柔道家ウルフ・アロン、パリオリンピックに向けた第一歩

パリ2024柔道男子100kg級でのオリンピック2連覇を掲げる柔道家のウルフ・アロンが、東京オリンピック以来、初めての国際舞台に戻ってくる。

1 執筆者 Chiaki Nishimura
aaron wolf
(2021 Getty Images)

「柔道界の入り口的な存在に」

東京オリンピックの柔道100kg級の決勝で、延長戦の末に一本勝ちを決めたウルフ・アロンは、シドニー2000の**井上康生**・元日本代表監督以来の100kg級の日本人金メダリストとなった。
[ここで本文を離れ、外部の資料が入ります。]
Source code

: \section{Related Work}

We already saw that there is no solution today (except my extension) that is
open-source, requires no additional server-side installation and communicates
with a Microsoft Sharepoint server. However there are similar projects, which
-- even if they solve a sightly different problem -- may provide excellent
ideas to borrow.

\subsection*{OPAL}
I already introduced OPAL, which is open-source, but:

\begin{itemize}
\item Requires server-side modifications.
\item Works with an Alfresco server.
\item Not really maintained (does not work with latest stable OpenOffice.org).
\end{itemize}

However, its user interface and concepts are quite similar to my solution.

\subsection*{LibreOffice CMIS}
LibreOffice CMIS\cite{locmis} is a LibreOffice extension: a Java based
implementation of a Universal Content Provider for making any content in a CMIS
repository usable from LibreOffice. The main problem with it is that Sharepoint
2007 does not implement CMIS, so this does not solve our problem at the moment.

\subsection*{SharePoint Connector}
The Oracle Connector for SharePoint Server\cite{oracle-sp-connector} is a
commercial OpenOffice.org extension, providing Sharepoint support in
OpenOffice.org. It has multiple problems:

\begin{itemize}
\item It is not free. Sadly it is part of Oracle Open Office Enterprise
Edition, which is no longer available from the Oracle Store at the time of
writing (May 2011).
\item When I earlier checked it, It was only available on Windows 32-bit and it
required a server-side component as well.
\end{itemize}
金メダル獲得以降、ウルフは「柔道界の顔」としてメディア出演を続けてきた。アメリカ合衆国出身の父親と日本人の母親を持つウルフが明かすその理由は、柔道人気を広めるため。

自身のYouTubeアカウントも定期的に更新し、登録ユーザー数は3万2000人超。そんな彼が、12月3日、4日に行われるグランドスラム東京で、東京2020オリンピック以来、初の国際試合に挑む。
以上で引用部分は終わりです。